A possible motive for the man’s brutal end remains unclear even to the law enforcement authorities, and relatives have acknowledged that many rumours abound. Shadick said hearing of the many different stories surrounding how Kalamadeen met his death had been hard for the family and now that the head had been found many new ones may abound.

However, she said, she hoped this put to rest some of the rumours and attempts by some to “feed on people’s trauma.”

According to her, relatives had not yet seen the police’s autopsy report and she maintained that the man’s body bore no obvious bruise marks. According to her, Kalamadeen’s son who witnessed the post-mortem examination said there were two dark spots under one of his arms. She said there were no breakages on the skin although on one elbow there was a little scratch, which was also not an obvious wound.
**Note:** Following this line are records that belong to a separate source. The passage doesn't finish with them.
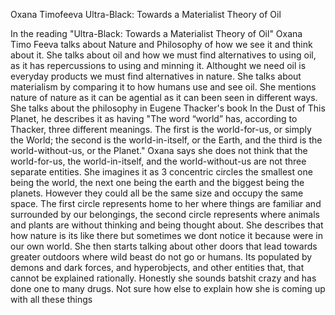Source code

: 
Oxana Timofeeva
Ultra-Black: Towards a Materialist Theory of Oil

In the reading "Ultra-Black: Towards a Materialist Theory of Oil" Oxana Timo Feeva talks about Nature and Philosophy of how we see it and think about it. She talks about oil and how we must find alternatives to using oil, as it has repercussions to using and minning it. Althought we need oil is everyday products we must find alternatives in nature. She talks about materialism by comparing it to how humans use and see oil. She mentions nature of nature as it can be agential as it can been seen in different ways. 
  She talks about the philosophy in Eugene Thacker's book In the Dust of This Planet, he describes it as having "The word “world” has, according to Thacker, three different meanings. The first is the world-for-us, or simply the World; the second is the world-in-itself, or the Earth, and the third is the world-without-us, or the Planet." Oxana says she does not think that the world-for-us, the world-in-itself, and the world-without-us are not three separate entities. She imagines it as 3 concentric circles the smallest one being the world, the next one being the earth and the biggest being the planets. However they could all be the same size and occupy the same space.
   The first circle represents home to her where things are familiar and surrounded by our belongings, the second circle represents where animals and plants are without thinking and being thought about. She describes that how nature is its like there but sometimes we dont notice it because were in our own world. She then starts talking about other doors that lead towards greater outdoors where wild beast do not go or humans. Its populated by demons and dark forces, and hyperobjects, and other entities that, that cannot be explained rationally. 
 Honestly she sounds batshit crazy and has done one to many drugs. Not sure how else to explain how she is coming up with all these things
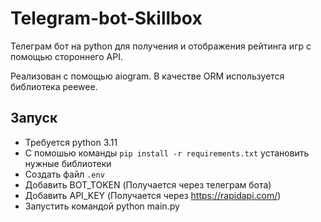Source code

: # Telegram-bot-Skillbox
Телеграм бот на python для получения и отображения рейтинга игр с помощью стороннего API.

Реализован с помощью aiogram. 
В качестве ORM используется библиотека peewee.

## Запуск
* Требуется python 3.11
* С помошью команды `pip install -r requirements.txt` установить нужные библиотеки
* Создать файл `.env`
* Добавить BOT_TOKEN (Получается через телеграм бота)
* Добавить API_KEY (Получается через https://rapidapi.com/)
* Запустить командой python main.py
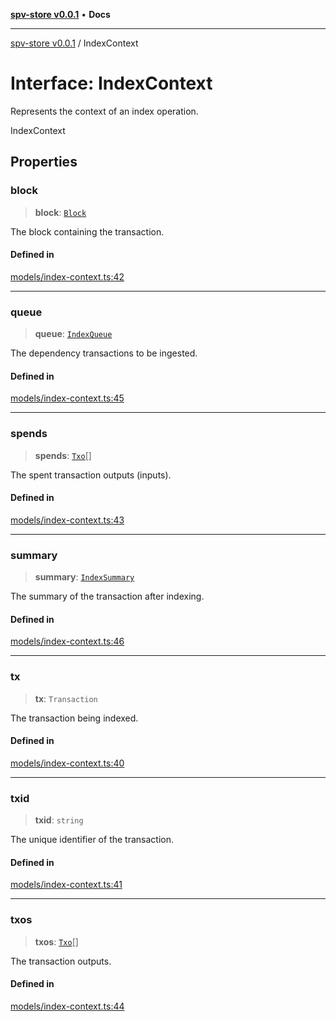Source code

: [**spv-store v0.0.1**](../README.md) • **Docs**

***

[spv-store v0.0.1](../globals.md) / IndexContext

# Interface: IndexContext

Represents the context of an index operation.

 IndexContext

## Properties

### block

> **block**: [`Block`](../classes/Block.md)

The block containing the transaction.

#### Defined in

[models/index-context.ts:42](https://github.com/shruggr/ts-casemod-spv/blob/8cad294f9d357aecab6b1c47b568729155023889/src/models/index-context.ts#L42)

***

### queue

> **queue**: [`IndexQueue`](../type-aliases/IndexQueue.md)

The dependency transactions to be ingested.

#### Defined in

[models/index-context.ts:45](https://github.com/shruggr/ts-casemod-spv/blob/8cad294f9d357aecab6b1c47b568729155023889/src/models/index-context.ts#L45)

***

### spends

> **spends**: [`Txo`](../classes/Txo.md)[]

The spent transaction outputs (inputs).

#### Defined in

[models/index-context.ts:43](https://github.com/shruggr/ts-casemod-spv/blob/8cad294f9d357aecab6b1c47b568729155023889/src/models/index-context.ts#L43)

***

### summary

> **summary**: [`IndexSummary`](../type-aliases/IndexSummary.md)

The summary of the transaction after indexing.

#### Defined in

[models/index-context.ts:46](https://github.com/shruggr/ts-casemod-spv/blob/8cad294f9d357aecab6b1c47b568729155023889/src/models/index-context.ts#L46)

***

### tx

> **tx**: `Transaction`

The transaction being indexed.

#### Defined in

[models/index-context.ts:40](https://github.com/shruggr/ts-casemod-spv/blob/8cad294f9d357aecab6b1c47b568729155023889/src/models/index-context.ts#L40)

***

### txid

> **txid**: `string`

The unique identifier of the transaction.

#### Defined in

[models/index-context.ts:41](https://github.com/shruggr/ts-casemod-spv/blob/8cad294f9d357aecab6b1c47b568729155023889/src/models/index-context.ts#L41)

***

### txos

> **txos**: [`Txo`](../classes/Txo.md)[]

The transaction outputs.

#### Defined in

[models/index-context.ts:44](https://github.com/shruggr/ts-casemod-spv/blob/8cad294f9d357aecab6b1c47b568729155023889/src/models/index-context.ts#L44)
Farouk Kalamadeen disappeared on April 2, while he was engaged in his usual morning jogging exercise on the Houston Public Road. Last Wednesday, his headless body was discovered in Cowan Street, Kingston and two searches by police and relatives in the nearby trench for his head proved fruitless. Relatives had also checked in the North Road canal, Shadick said, since the area was close to his business place. This search also was to no avail.

There has been no word from the police on any significant breakthrough in their probe although they questioned four men following the discovery of the body. Kalamadeen was alive for several weeks following his abduction.

The kidnapping of Kalamadeen and the discovery of his body generated a lot of interest both locally and in the Guyana diaspora.
Kalamadeen’s remains will be laid to rest following Muslim rites today at 2 pm.